> **Exercise goal**
Find the word "Optional" in the listing. Copy out each line where it occurs.

<<<<

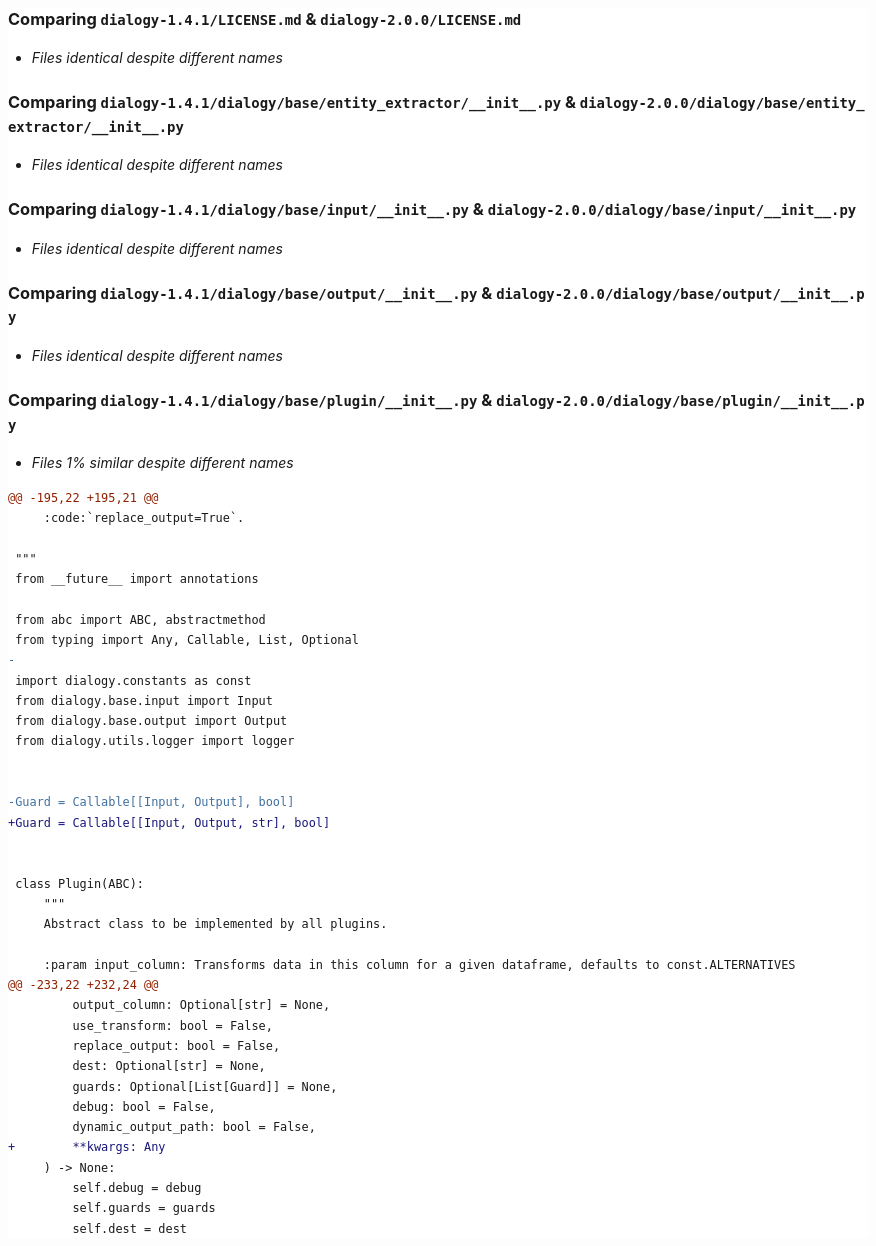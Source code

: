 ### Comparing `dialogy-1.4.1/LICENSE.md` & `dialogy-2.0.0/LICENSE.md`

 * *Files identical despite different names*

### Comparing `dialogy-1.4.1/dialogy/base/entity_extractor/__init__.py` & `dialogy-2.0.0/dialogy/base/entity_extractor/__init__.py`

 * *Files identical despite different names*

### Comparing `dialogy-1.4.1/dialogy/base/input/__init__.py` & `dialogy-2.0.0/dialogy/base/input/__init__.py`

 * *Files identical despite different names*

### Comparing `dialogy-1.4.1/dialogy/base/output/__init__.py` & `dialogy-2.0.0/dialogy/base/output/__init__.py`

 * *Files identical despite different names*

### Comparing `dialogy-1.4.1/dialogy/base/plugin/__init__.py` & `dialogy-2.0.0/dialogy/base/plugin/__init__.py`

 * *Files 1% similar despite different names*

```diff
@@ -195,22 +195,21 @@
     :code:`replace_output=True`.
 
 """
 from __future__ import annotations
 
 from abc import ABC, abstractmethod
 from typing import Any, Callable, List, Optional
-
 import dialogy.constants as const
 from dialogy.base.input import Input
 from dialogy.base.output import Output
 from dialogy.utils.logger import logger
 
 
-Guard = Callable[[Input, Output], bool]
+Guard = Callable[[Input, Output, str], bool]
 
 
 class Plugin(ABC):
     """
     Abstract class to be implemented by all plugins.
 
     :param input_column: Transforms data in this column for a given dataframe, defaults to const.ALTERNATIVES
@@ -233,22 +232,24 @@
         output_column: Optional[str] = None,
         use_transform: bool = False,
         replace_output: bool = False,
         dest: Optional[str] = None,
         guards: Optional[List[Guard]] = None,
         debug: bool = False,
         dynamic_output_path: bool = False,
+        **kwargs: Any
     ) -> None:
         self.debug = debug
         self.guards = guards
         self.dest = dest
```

>>>>

> **Written reply**
 from typing import Any, Callable, List, Optional
         output_column: Optional[str] = None,
         dest: Optional[str] = None,
         guards: Optional[List[Guard]] = None,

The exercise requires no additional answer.